[DATA SECTION — start]
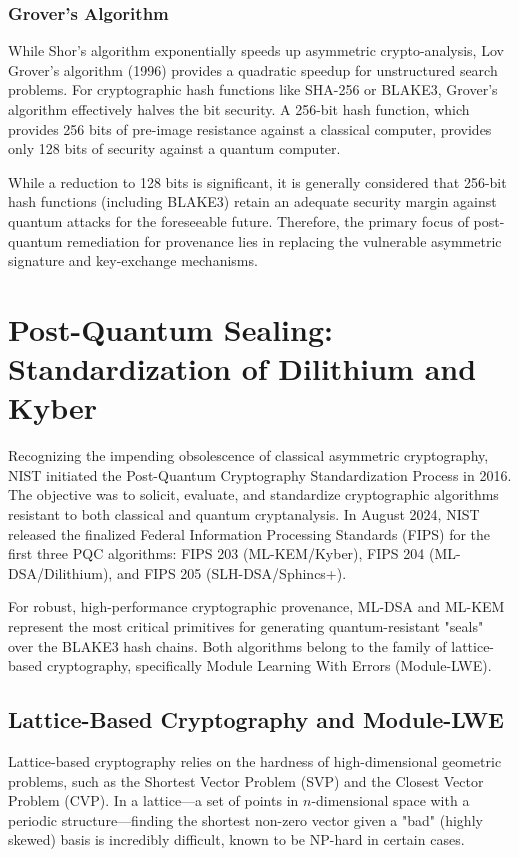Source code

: \subsubsection{Grover's Algorithm}
While Shor's algorithm exponentially speeds up asymmetric crypto-analysis, Lov Grover's algorithm (1996) provides a quadratic speedup for unstructured search problems. For cryptographic hash functions like SHA-256 or BLAKE3, Grover's algorithm effectively halves the bit security. A 256-bit hash function, which provides 256 bits of pre-image resistance against a classical computer, provides only 128 bits of security against a quantum computer. 

While a reduction to 128 bits is significant, it is generally considered that 256-bit hash functions (including BLAKE3) retain an adequate security margin against quantum attacks for the foreseeable future. Therefore, the primary focus of post-quantum remediation for provenance lies in replacing the vulnerable asymmetric signature and key-exchange mechanisms.

\section{Post-Quantum Sealing: Standardization of Dilithium and Kyber}
\label{sec:pqc_standardization}

Recognizing the impending obsolescence of classical asymmetric cryptography, NIST initiated the Post-Quantum Cryptography Standardization Process in 2016. The objective was to solicit, evaluate, and standardize cryptographic algorithms resistant to both classical and quantum cryptanalysis. In August 2024, NIST released the finalized Federal Information Processing Standards (FIPS) for the first three PQC algorithms: FIPS 203 (ML-KEM/Kyber), FIPS 204 (ML-DSA/Dilithium), and FIPS 205 (SLH-DSA/Sphincs+).

For robust, high-performance cryptographic provenance, ML-DSA and ML-KEM represent the most critical primitives for generating quantum-resistant "seals" over the BLAKE3 hash chains. Both algorithms belong to the family of lattice-based cryptography, specifically Module Learning With Errors (Module-LWE).

\subsection{Lattice-Based Cryptography and Module-LWE}
Lattice-based cryptography relies on the hardness of high-dimensional geometric problems, such as the Shortest Vector Problem (SVP) and the Closest Vector Problem (CVP). In a lattice—a set of points in $n$-dimensional space with a periodic structure—finding the shortest non-zero vector given a "bad" (highly skewed) basis is incredibly difficult, known to be NP-hard in certain cases.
[DATA SECTION — finish]
* WORK TO BE COMPLETED: In the records above, find each line holding "Module" and copy it.

* YOUR RESPONSE:
For robust, high-performance cryptographic provenance, ML-DSA and ML-KEM represent the most critical primitives for generating quantum-resistant "seals" over the BLAKE3 hash chains. Both algorithms belong to the family of lattice-based cryptography, specifically Module Learning With Errors (Module-LWE).
\subsection{Lattice-Based Cryptography and Module-LWE}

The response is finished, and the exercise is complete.